LE CINÉMIX DU 18 JUILLET


Cette semaine, un cinémix 100\% féminin ! En haut de l’affiche, des femmes de tous âges, de toutes classes, d’ici ou d’ailleurs, qui sauront vous conquérir et vous ravir, ou pas, avec leurs histoires et leurs univers résolument différents. 
 
> Le coup de cœur de la semaine
 
HISTORIAS, LES HISTOIRES N’EXISTENT QUE LORSQUE L’ON S’EN SOUVIENT, de Julia Murat ♥♥♥♥
 
À Jotuomba, au Brésil, Madalena se lève tous les matins, alors que l’obscurité dehors est encore dense, pour préparer le pain qu’elle amène à la boutique d’Antonio, avec qui elle boit un café. Elle se rend ensuite à l’église pour écouter le sermon du prêtre, nettoie la porte du cimetière fermé et déjeune en compagnie des autres habitants. Le soir enfin, elle écrit à son mari défunt.
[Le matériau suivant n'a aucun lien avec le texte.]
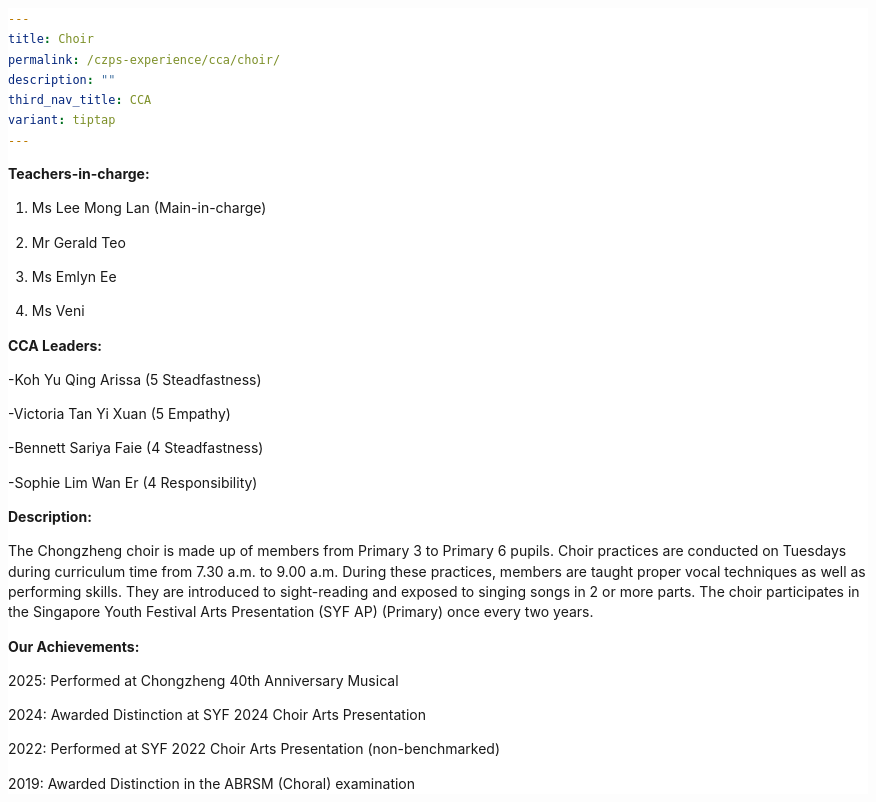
 ```yaml
---
title: Choir
permalink: /czps-experience/cca/choir/
description: ""
third_nav_title: CCA
variant: tiptap
---
```

<p><strong>Teachers-in-charge:</strong>
</p>
<ol data-tight="true" class="tight">
<li>
<p>Ms Lee Mong Lan (Main-in-charge)</p>
</li>
<li>
<p>Mr Gerald Teo</p>
</li>
<li>
<p>Ms Emlyn Ee</p>
</li>
<li>
<p>Ms Veni</p>
<p></p>
</li>
</ol>
<p><strong>CCA Leaders:</strong>
</p>
<p>-Koh Yu Qing Arissa (5 Steadfastness)</p>
<p>-Victoria Tan Yi Xuan (5 Empathy)</p>
<p>-Bennett Sariya Faie (4 Steadfastness)</p>
<p>-Sophie Lim Wan Er (4 Responsibility)</p>
<p></p>
<p><strong>Description:</strong>
</p>
<p>The Chongzheng choir is made up of members from Primary 3 to Primary 6
pupils. Choir practices are conducted on Tuesdays during curriculum time
from 7.30 a.m. to 9.00 a.m. During these practices, members are taught
proper vocal techniques as well as performing skills. They are introduced
to sight-reading and exposed to singing songs in 2 or more parts. The choir
participates in the Singapore Youth Festival Arts Presentation (SYF AP)
(Primary) once every two years.</p>
<p><strong>Our Achievements:</strong>
</p>
<p>2025: Performed at Chongzheng 40th Anniversary Musical</p>
<p>2024: Awarded Distinction at SYF 2024 Choir Arts Presentation</p>
<p>2022: Performed at SYF 2022 Choir Arts Presentation (non-benchmarked)</p>
<p>2019: Awarded Distinction in the ABRSM (Choral) examination</p>
<p></p>
<div class="isomer-image-wrapper">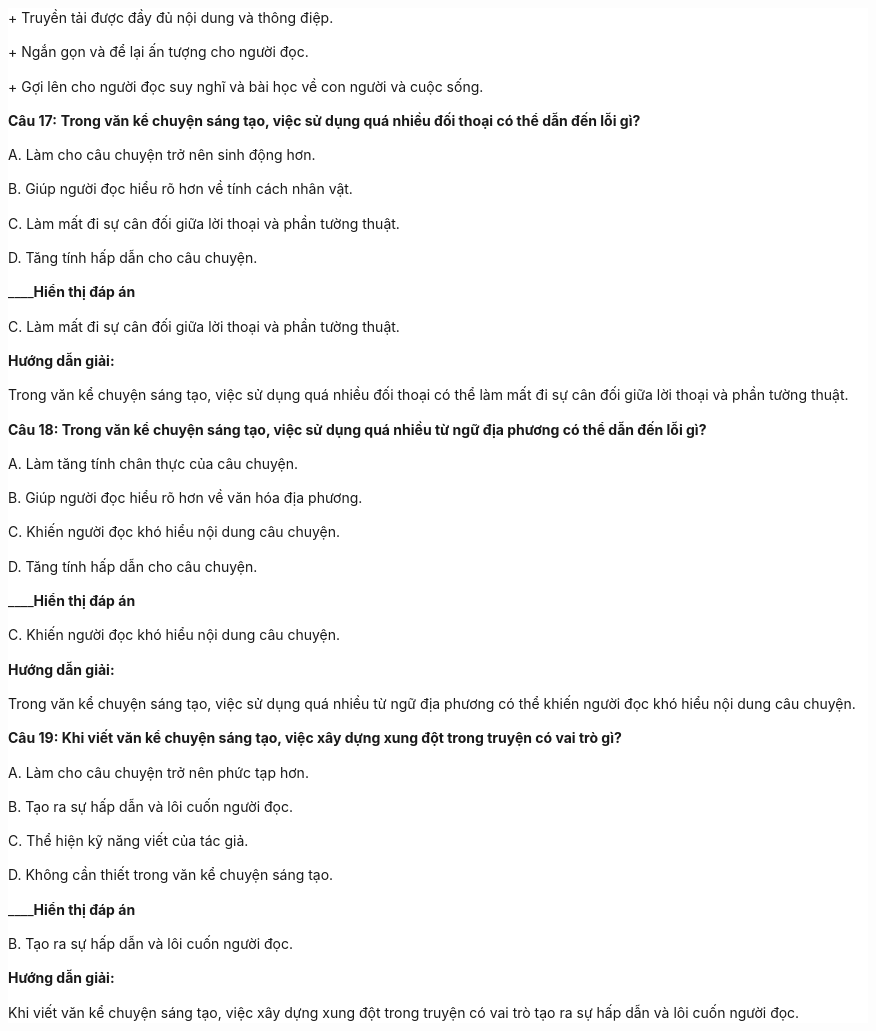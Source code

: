 \+ Truyền tải được đầy đủ nội dung và thông điệp. 

\+ Ngắn gọn và để lại ấn tượng cho người đọc. 

\+ Gợi lên cho người đọc suy nghĩ và bài học về con người và cuộc sống. 

**Câu 17:** **Trong văn kể chuyện sáng tạo, việc sử dụng quá nhiều đối thoại có thể dẫn đến lỗi gì?**

A. Làm cho câu chuyện trở nên sinh động hơn.

B. Giúp người đọc hiểu rõ hơn về tính cách nhân vật.

C. Làm mất đi sự cân đối giữa lời thoại và phần tường thuật.

D. Tăng tính hấp dẫn cho câu chuyện.

____**Hiển thị đáp án**

C. Làm mất đi sự cân đối giữa lời thoại và phần tường thuật.

**Hướng dẫn giải:**

Trong văn kể chuyện sáng tạo, việc sử dụng quá nhiều đối thoại có thể làm mất đi sự cân đối giữa lời thoại và phần tường thuật. 

**Câu 18: Trong văn kể chuyện sáng tạo, việc sử dụng quá nhiều từ ngữ địa phương có thể dẫn đến lỗi gì?**

A. Làm tăng tính chân thực của câu chuyện.

B. Giúp người đọc hiểu rõ hơn về văn hóa địa phương.

C. Khiến người đọc khó hiểu nội dung câu chuyện.

D. Tăng tính hấp dẫn cho câu chuyện.

____**Hiển thị đáp án**

C. Khiến người đọc khó hiểu nội dung câu chuyện.

**Hướng dẫn giải:**

Trong văn kể chuyện sáng tạo, việc sử dụng quá nhiều từ ngữ địa phương có thể khiến người đọc khó hiểu nội dung câu chuyện. 

**Câu 19: Khi viết văn kể chuyện sáng tạo, việc xây dựng xung đột trong truyện có vai trò gì?**

A. Làm cho câu chuyện trở nên phức tạp hơn.

B. Tạo ra sự hấp dẫn và lôi cuốn người đọc.

C. Thể hiện kỹ năng viết của tác giả.

D. Không cần thiết trong văn kể chuyện sáng tạo.

____**Hiển thị đáp án**

B. Tạo ra sự hấp dẫn và lôi cuốn người đọc.

**Hướng dẫn giải:**

Khi viết văn kể chuyện sáng tạo, việc xây dựng xung đột trong truyện có vai trò tạo ra sự hấp dẫn và lôi cuốn người đọc.
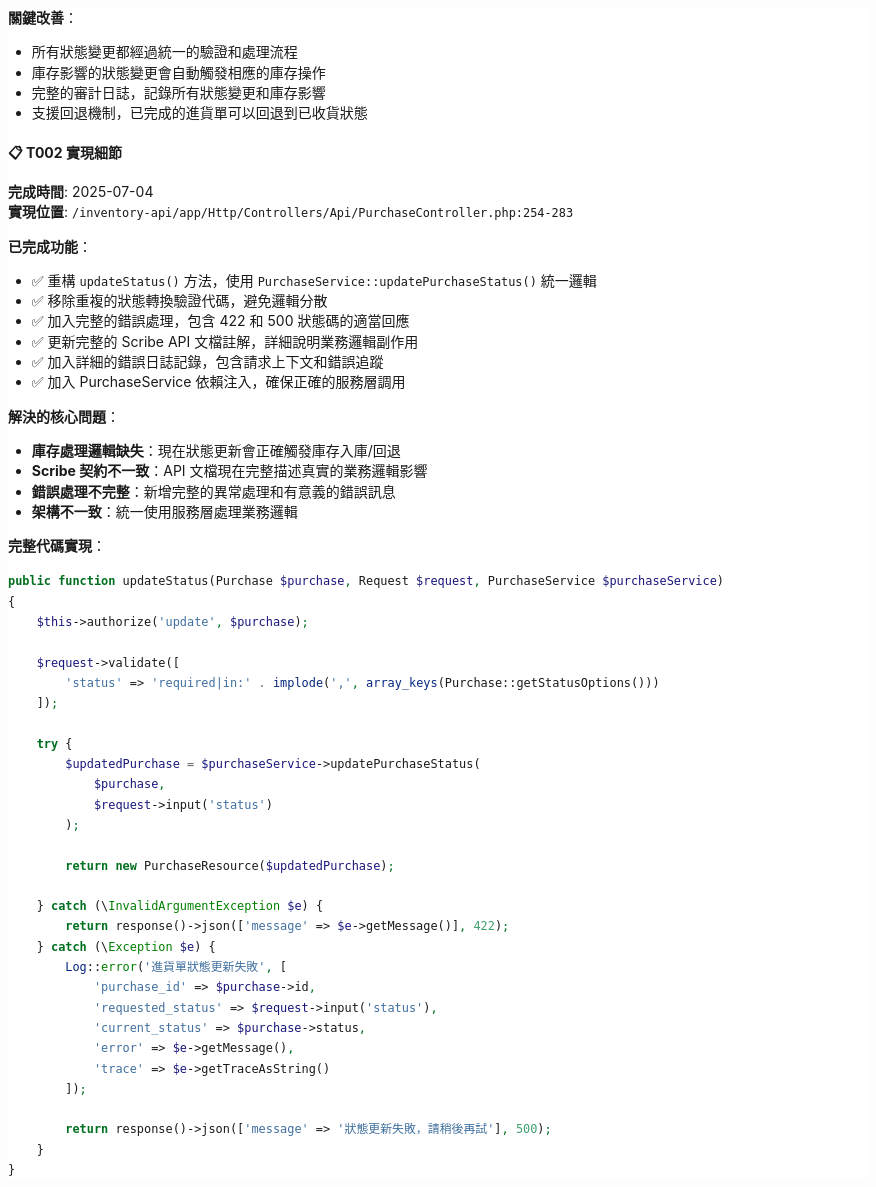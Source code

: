 **關鍵改善**：
- 所有狀態變更都經過統一的驗證和處理流程
- 庫存影響的狀態變更會自動觸發相應的庫存操作
- 完整的審計日誌，記錄所有狀態變更和庫存影響
- 支援回退機制，已完成的進貨單可以回退到已收貨狀態

#### 📋 T002 實現細節

**完成時間**: 2025-07-04  
**實現位置**: `/inventory-api/app/Http/Controllers/Api/PurchaseController.php:254-283`

**已完成功能**：
- ✅ 重構 `updateStatus()` 方法，使用 `PurchaseService::updatePurchaseStatus()` 統一邏輯
- ✅ 移除重複的狀態轉換驗證代碼，避免邏輯分散
- ✅ 加入完整的錯誤處理，包含 422 和 500 狀態碼的適當回應
- ✅ 更新完整的 Scribe API 文檔註解，詳細說明業務邏輯副作用
- ✅ 加入詳細的錯誤日誌記錄，包含請求上下文和錯誤追蹤
- ✅ 加入 PurchaseService 依賴注入，確保正確的服務層調用

**解決的核心問題**：
- **庫存處理邏輯缺失**：現在狀態更新會正確觸發庫存入庫/回退
- **Scribe 契約不一致**：API 文檔現在完整描述真實的業務邏輯影響
- **錯誤處理不完整**：新增完整的異常處理和有意義的錯誤訊息
- **架構不一致**：統一使用服務層處理業務邏輯

**完整代碼實現**：
```php
public function updateStatus(Purchase $purchase, Request $request, PurchaseService $purchaseService)
{
    $this->authorize('update', $purchase);

    $request->validate([
        'status' => 'required|in:' . implode(',', array_keys(Purchase::getStatusOptions()))
    ]);

    try {
        $updatedPurchase = $purchaseService->updatePurchaseStatus(
            $purchase, 
            $request->input('status')
        );
        
        return new PurchaseResource($updatedPurchase);
        
    } catch (\InvalidArgumentException $e) {
        return response()->json(['message' => $e->getMessage()], 422);
    } catch (\Exception $e) {
        Log::error('進貨單狀態更新失敗', [
            'purchase_id' => $purchase->id,
            'requested_status' => $request->input('status'),
            'current_status' => $purchase->status,
            'error' => $e->getMessage(),
            'trace' => $e->getTraceAsString()
        ]);
        
        return response()->json(['message' => '狀態更新失敗，請稍後再試'], 500);
    }
}
```
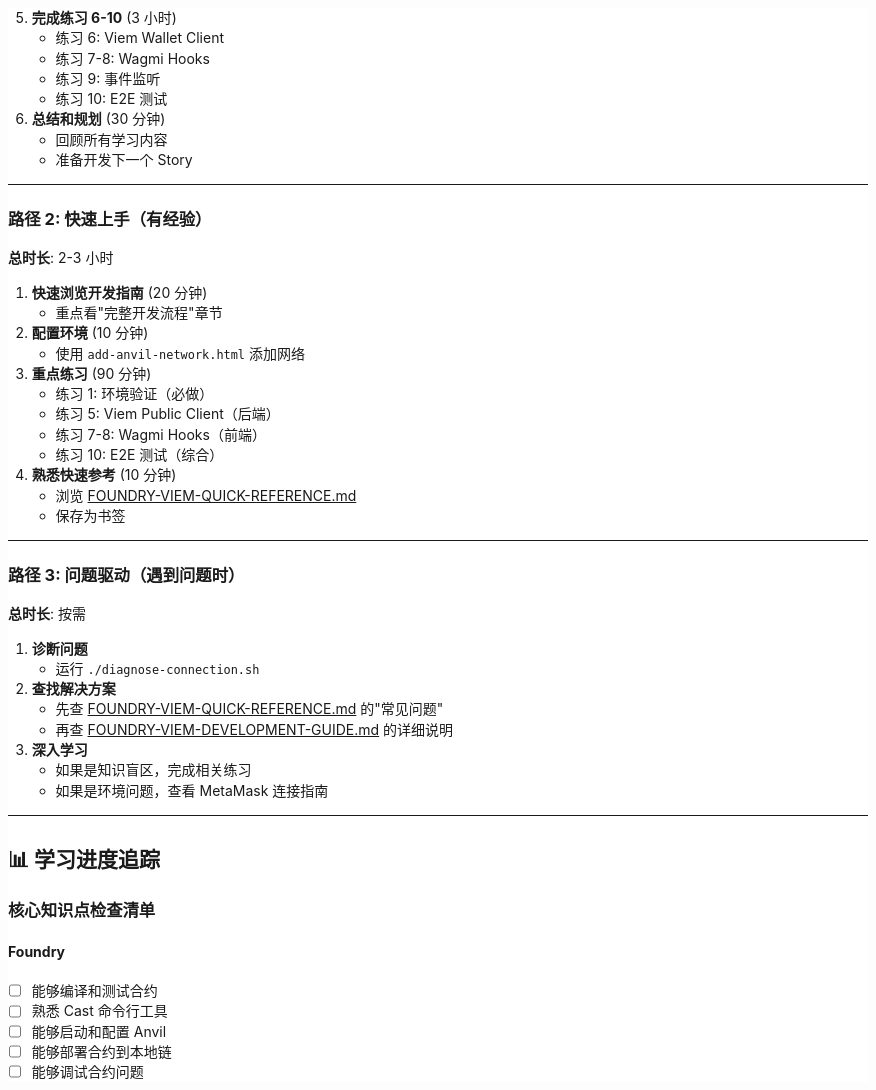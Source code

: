 5. **完成练习 6-10** (3 小时)
   - 练习 6: Viem Wallet Client
   - 练习 7-8: Wagmi Hooks
   - 练习 9: 事件监听
   - 练习 10: E2E 测试
6. **总结和规划** (30 分钟)
   - 回顾所有学习内容
   - 准备开发下一个 Story

---

### 路径 2: 快速上手（有经验）

**总时长**: 2-3 小时

1. **快速浏览开发指南** (20 分钟)
   - 重点看"完整开发流程"章节
2. **配置环境** (10 分钟)
   - 使用 `add-anvil-network.html` 添加网络
3. **重点练习** (90 分钟)
   - 练习 1: 环境验证（必做）
   - 练习 5: Viem Public Client（后端）
   - 练习 7-8: Wagmi Hooks（前端）
   - 练习 10: E2E 测试（综合）
4. **熟悉快速参考** (10 分钟)
   - 浏览 [FOUNDRY-VIEM-QUICK-REFERENCE.md](./FOUNDRY-VIEM-QUICK-REFERENCE.md)
   - 保存为书签

---

### 路径 3: 问题驱动（遇到问题时）

**总时长**: 按需

1. **诊断问题**
   - 运行 `./diagnose-connection.sh`
2. **查找解决方案**
   - 先查 [FOUNDRY-VIEM-QUICK-REFERENCE.md](./FOUNDRY-VIEM-QUICK-REFERENCE.md) 的"常见问题"
   - 再查 [FOUNDRY-VIEM-DEVELOPMENT-GUIDE.md](./FOUNDRY-VIEM-DEVELOPMENT-GUIDE.md) 的详细说明
3. **深入学习**
   - 如果是知识盲区，完成相关练习
   - 如果是环境问题，查看 MetaMask 连接指南

---

## 📊 学习进度追踪

### 核心知识点检查清单

#### Foundry

- [ ] 能够编译和测试合约
- [ ] 熟悉 Cast 命令行工具
- [ ] 能够启动和配置 Anvil
- [ ] 能够部署合约到本地链
- [ ] 能够调试合约问题
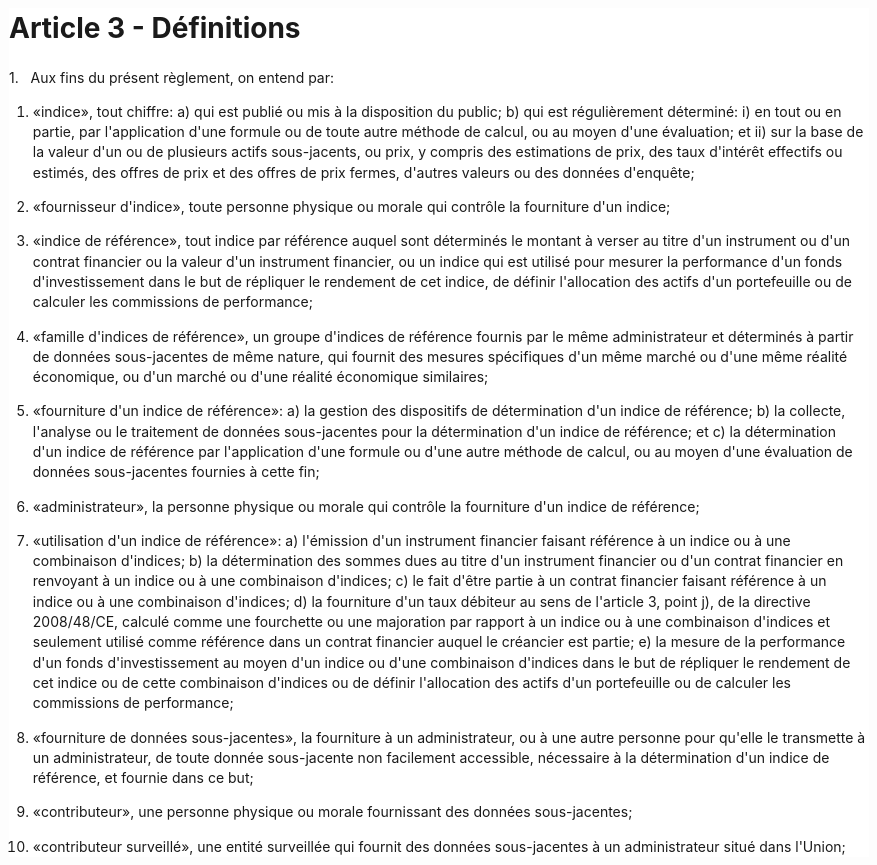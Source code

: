 # Article 3 - Définitions


1.   Aux fins du présent règlement, on entend par:

1) «indice», tout chiffre: a) qui est publié ou mis à la disposition du public; b) qui est régulièrement déterminé: i) en tout ou en partie, par l'application d'une formule ou de toute autre méthode de calcul, ou au moyen d'une évaluation; et ii) sur la base de la valeur d'un ou de plusieurs actifs sous-jacents, ou prix, y compris des estimations de prix, des taux d'intérêt effectifs ou estimés, des offres de prix et des offres de prix fermes, d'autres valeurs ou des données d'enquête;

2) «fournisseur d'indice», toute personne physique ou morale qui contrôle la fourniture d'un indice;

3) «indice de référence», tout indice par référence auquel sont déterminés le montant à verser au titre d'un instrument ou d'un contrat financier ou la valeur d'un instrument financier, ou un indice qui est utilisé pour mesurer la performance d'un fonds d'investissement dans le but de répliquer le rendement de cet indice, de définir l'allocation des actifs d'un portefeuille ou de calculer les commissions de performance;

4) «famille d'indices de référence», un groupe d'indices de référence fournis par le même administrateur et déterminés à partir de données sous-jacentes de même nature, qui fournit des mesures spécifiques d'un même marché ou d'une même réalité économique, ou d'un marché ou d'une réalité économique similaires;

5) «fourniture d'un indice de référence»: a) la gestion des dispositifs de détermination d'un indice de référence; b) la collecte, l'analyse ou le traitement de données sous-jacentes pour la détermination d'un indice de référence; et c) la détermination d'un indice de référence par l'application d'une formule ou d'une autre méthode de calcul, ou au moyen d'une évaluation de données sous-jacentes fournies à cette fin;

6) «administrateur», la personne physique ou morale qui contrôle la fourniture d'un indice de référence;

7) «utilisation d'un indice de référence»: a) l'émission d'un instrument financier faisant référence à un indice ou à une combinaison d'indices; b) la détermination des sommes dues au titre d'un instrument financier ou d'un contrat financier en renvoyant à un indice ou à une combinaison d'indices; c) le fait d'être partie à un contrat financier faisant référence à un indice ou à une combinaison d'indices; d) la fourniture d'un taux débiteur au sens de l'article 3, point j), de la directive 2008/48/CE, calculé comme une fourchette ou une majoration par rapport à un indice ou à une combinaison d'indices et seulement utilisé comme référence dans un contrat financier auquel le créancier est partie; e) la mesure de la performance d'un fonds d'investissement au moyen d'un indice ou d'une combinaison d'indices dans le but de répliquer le rendement de cet indice ou de cette combinaison d'indices ou de définir l'allocation des actifs d'un portefeuille ou de calculer les commissions de performance;

8) «fourniture de données sous-jacentes», la fourniture à un administrateur, ou à une autre personne pour qu'elle le transmette à un administrateur, de toute donnée sous-jacente non facilement accessible, nécessaire à la détermination d'un indice de référence, et fournie dans ce but;

9) «contributeur», une personne physique ou morale fournissant des données sous-jacentes;

10) «contributeur surveillé», une entité surveillée qui fournit des données sous-jacentes à un administrateur situé dans l'Union;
Le même rituel, chaque jour, effectué le vague à l’âme. Jusqu’à l’arrivée d’une jeune photographe, Rita.
 
Dans cette ville quasi fantomatique délaissée par la modernité, le temps semble s’être arrêté. Ce lieu, personne n’y vientplus, les voies de chemin de fers sont désertes, restent seulement ces personnes âgées, chacune tenant un rôle précis et déterminant au sein de la communauté. La réalisatrice pour son premier long-métrage nous donne à voir un monde qui n’existe plus, à l’abandon, et que la photographe vient capter. Des vestiges de ce qui n’est plus, a disparu, mais également ce qui subsiste, comme les visages de ceux qui sont là, encore. Encore, car depuis que le cimetière est fermé, personne ne meurt, ou plutôt « on oublie de mourir ici », comme l’explique Antonio.
 
On touche ici au registre du réalisme fantastique, bien que l’approche de Julia Murat tende également vers le documentaire. Formellement, le film se compose presque exclusivement de plans fixes souvent similaires à des photographies, dont les clichés en noir et blanc pris par la photographe, à l’exception parfois de ceux avec Rita. Le mouvement de la caméra se fait alors délicat. Les cadres sont beaux, les personnages occupent parfaitement l’espace, le hors-champ étant également sollicité, et la lumière naturelle offre des plans aux contrastes magnifiques, les scènes nocturnes étant éclairées par de simples flammes. Si elle nous montre les mêmes gestes de Madalena, ce quotidien répété à l’identique,la cinéaste le fait à chaque fois différemment, variant les angles et les valeurs de plan, se rapprochant de la vieille femme jusqu’à la filmer au plus près, et nous en dit toujours un peu plus. Madalena, incarnée avec finesse par Sonia Guedes, porte en elle une lassitude et vit dans ses souvenirs, dansl’attente de cette mort qui ne vient pas et qui l’effraie malgré tout. Elle va s’animer en la présence, discrète, de Rita, les deux femmes s’apprivoisant petit à petit jusqu’à partagerune belle relation. La scène du portrait photographique, lorsque Madalena se met littéralement à nu, bouleverse par la grâce et la pureté qui en émanent. Beau et subtil, Historias est un film sur le temps qui passe, la mort et la transmission, empli de mélancolie, de nostalgie, qui nous touche par son humanité et sa profondeur. Il s’immisce en nous et nous envoûte, comme le visage de Madalena.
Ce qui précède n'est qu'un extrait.